Source texts of formatted documents
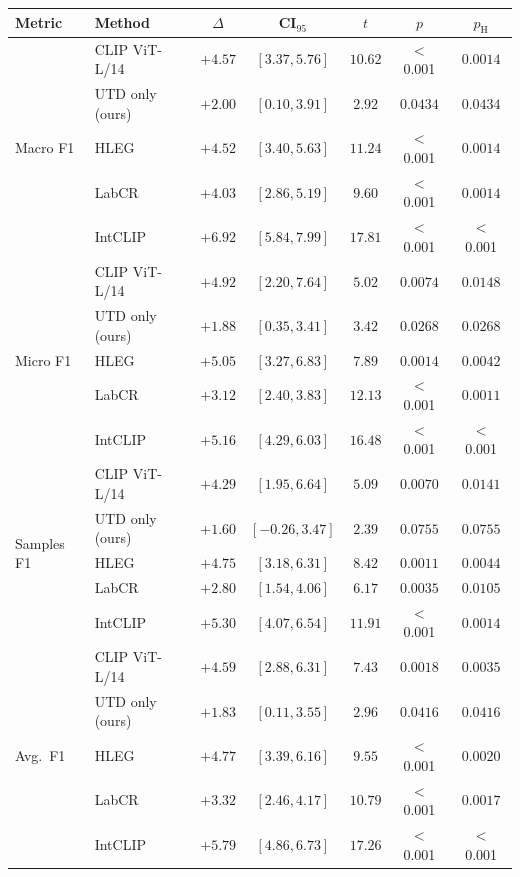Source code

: \setlength{\tabcolsep}{4pt}
\begin{tabular}{llccccc}
\hline
Metric & Method & $\Delta$ & CI$_{95}$ & $t$ & $p$ & $p_{\text{H}}$ \\
\hline
\multirow{5}{*}{Macro F1}
& CLIP ViT-L/14 & $+4.57$ & $[3.37, 5.76]$ & $10.62$ & $<$0.001 & $0.0014$ \\
& UTD only (ours) & $+2.00$ & $[0.10, 3.91]$ & $2.92$ & $0.0434$ & $0.0434$ \\
& HLEG & $+4.52$ & $[3.40, 5.63]$ & $11.24$ & $<$0.001 & $0.0014$ \\
& LabCR & $+4.03$ & $[2.86, 5.19]$ & $9.60$ & $<$0.001 & $0.0014$ \\
& IntCLIP & $+6.92$ & $[5.84, 7.99]$ & $17.81$ & $<$0.001 & $<$0.001 \\
\hline
\multirow{5}{*}{Micro F1}
& CLIP ViT-L/14 & $+4.92$ & $[2.20, 7.64]$ & $5.02$ & $0.0074$ & $0.0148$ \\
& UTD only (ours) & $+1.88$ & $[0.35, 3.41]$ & $3.42$ & $0.0268$ & $0.0268$ \\
& HLEG & $+5.05$ & $[3.27, 6.83]$ & $7.89$ & $0.0014$ & $0.0042$ \\
& LabCR & $+3.12$ & $[2.40, 3.83]$ & $12.13$ & $<$0.001 & $0.0011$ \\
& IntCLIP & $+5.16$ & $[4.29, 6.03]$ & $16.48$ & $<$0.001 & $<$0.001 \\
\hline
\multirow{5}{*}{Samples F1}
& CLIP ViT-L/14 & $+4.29$ & $[1.95, 6.64]$ & $5.09$ & $0.0070$ & $0.0141$ \\
& UTD only (ours) & $+1.60$ & $[-0.26, 3.47]$ & $2.39$ & $0.0755$ & $0.0755$ \\
& HLEG & $+4.75$ & $[3.18, 6.31]$ & $8.42$ & $0.0011$ & $0.0044$ \\
& LabCR & $+2.80$ & $[1.54, 4.06]$ & $6.17$ & $0.0035$ & $0.0105$ \\
& IntCLIP & $+5.30$ & $[4.07, 6.54]$ & $11.91$ & $<$0.001 & $0.0014$ \\
\hline
\multirow{5}{*}{Avg.\ F1}
& CLIP ViT-L/14 & $+4.59$ & $[2.88, 6.31]$ & $7.43$ & $0.0018$ & $0.0035$ \\
& UTD only (ours) & $+1.83$ & $[0.11, 3.55]$ & $2.96$ & $0.0416$ & $0.0416$ \\
& HLEG & $+4.77$ & $[3.39, 6.16]$ & $9.55$ & $<$0.001 & $0.0020$ \\
& LabCR & $+3.32$ & $[2.46, 4.17]$ & $10.79$ & $<$0.001 & $0.0017$ \\
& IntCLIP & $+5.79$ & $[4.86, 6.73]$ & $17.26$ & $<$0.001 & $<$0.001 \\

\end{tabular}

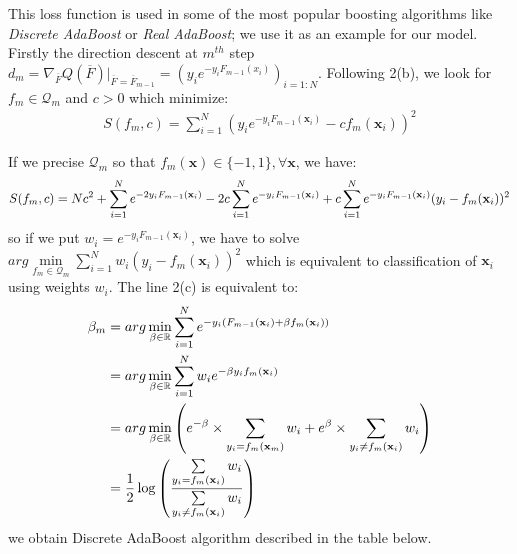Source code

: \documentclass[a4paper,twoside,12pt]{article}
\begin{document}
This loss function is used in some of the most popular boosting algorithms like \textsl{Discrete AdaBoost} or \textsl{Real AdaBoost}; we use it as an example for our model. Firstly the direction descent at $m^{th}$ step $d_m = \nabla_{\overline{F}} Q(\overline{F})\vert_{\overline{F} = \overline{F}_{m-1}} = \left( y_ie^{-y_iF_{m-1}(x_i)}\right)_{i=1:N}$. Following 2(b), we look for $f_m \in \mathcal{Q}_m$ and $c > 0$ which minimize:
\begin{align}
    S(f_m, c) = \sum\limits_{i=1}^N \left( y_ie^{-y_iF_{m-1}(\textbf{x}_i)} - cf_m(\textbf{x}_i)\right)^2 \label{exp_loss_approcher}
\end{align}

If we precise $\mathcal{Q}_m$ so that $f_m(\textbf{x}) \in \{-1, 1\}, \forall \textbf{x}$, we have:
\begin{align}
    S(f_m, c) = Nc^2 + \sum\limits_{i=1}^N e^{-2y_iF_{m-1}(\textbf{x}_i)} - 2c\sum\limits_{i=1}^N e^{-y_iF_{m-1}(\textbf{x}_i)} + c\sum\limits_{i=1}^N e^{-y_iF_{m-1}(\textbf{x}_i)}(y_i - f_m(\textbf{x}_i))^2 \notag
\end{align}
so if we put $w_i = e^{-y_iF_{m-1}(\textbf{x}_i)}$, we have to solve $arg\min\limits_{f_m \in \mathcal{Q}_m} \sum\limits_{i=1}^N w_i(y_i - f_m(\textbf{x}_i))^2$ which is equivalent to classification of $\textbf{x}_i$ using weights $w_i$. The line 2(c) is equivalent to:
\begin{align}
    \beta_m &= arg\min\limits_{\beta \in \mathbb{R}} \sum\limits_{i=1}^N e^{-y_i(F_{m-1}(\textbf{x}_i)+\beta f_m(\textbf{x}_i))} \notag \\
    &= arg\min\limits_{\beta \in \mathbb{R}} \sum\limits_{i=1}^N w_ie^{-\beta y_if_m(\textbf{x}_i)} \notag \\
    &= arg\min\limits_{\beta \in \mathbb{R}} \left( e^{-\beta}\times \sum\limits_{y_i = f_m(\textbf{x}_m)} w_i + e^{\beta}\times \sum\limits_{y_i \neq f_m(\textbf{x}_i)} w_i\right) \notag \\
    &= \dfrac{1}{2}\log\left( \dfrac{\sum\limits_{y_i = f_m(\textbf{x}_i)} w_i}{\sum\limits_{y_i \neq f_m(\textbf{x}_i)} w_i}\right) \notag
\end{align}
we obtain Discrete AdaBoost algorithm described in the table below.

\begin{center}
\end{center}
\end{document}

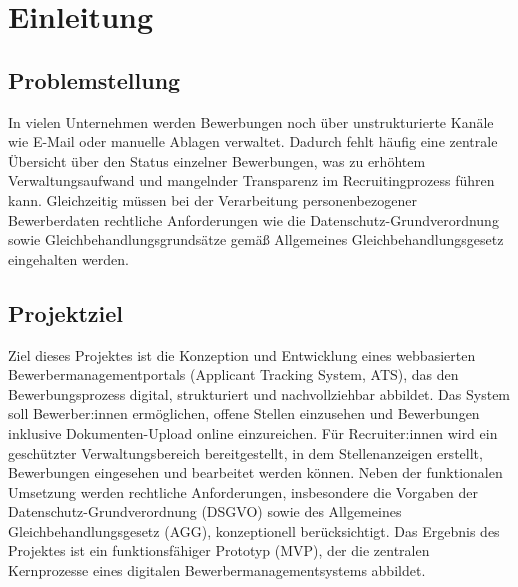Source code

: \section{Einleitung}
\subsection{Problemstellung}
In vielen Unternehmen werden Bewerbungen noch über unstrukturierte Kanäle wie E-Mail oder manuelle Ablagen verwaltet. 
Dadurch fehlt häufig eine zentrale Übersicht über den Status einzelner Bewerbungen, was zu erhöhtem Verwaltungsaufwand und mangelnder Transparenz im Recruitingprozess führen kann. 
Gleichzeitig müssen bei der Verarbeitung personenbezogener Bewerberdaten rechtliche Anforderungen wie die Datenschutz-Grundverordnung sowie Gleichbehandlungsgrundsätze gemäß Allgemeines Gleichbehandlungsgesetz eingehalten werden. 

\subsection{Projektziel}
Ziel dieses Projektes ist die Konzeption und Entwicklung eines webbasierten Bewerbermanagementportals (Applicant Tracking System, ATS), das den Bewerbungsprozess digital, strukturiert und nachvollziehbar abbildet. 
Das System soll Bewerber:innen ermöglichen, offene Stellen einzusehen und Bewerbungen inklusive Dokumenten-Upload online einzureichen. 
Für Recruiter:innen wird ein geschützter Verwaltungsbereich bereitgestellt, in dem Stellenanzeigen erstellt, Bewerbungen eingesehen und bearbeitet werden können.
Neben der funktionalen Umsetzung werden rechtliche Anforderungen, insbesondere die Vorgaben der Datenschutz-Grundverordnung (DSGVO) sowie des Allgemeines Gleichbehandlungsgesetz (AGG), konzeptionell berücksichtigt.
Das Ergebnis des Projektes ist ein funktionsfähiger Prototyp (MVP), der die zentralen Kernprozesse eines digitalen Bewerbermanagementsystems abbildet.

EXERCISE DESCRIPTION:
Line count for "have": report how many lines in the data above include it, with no other words.

ANSWER SPACE:
2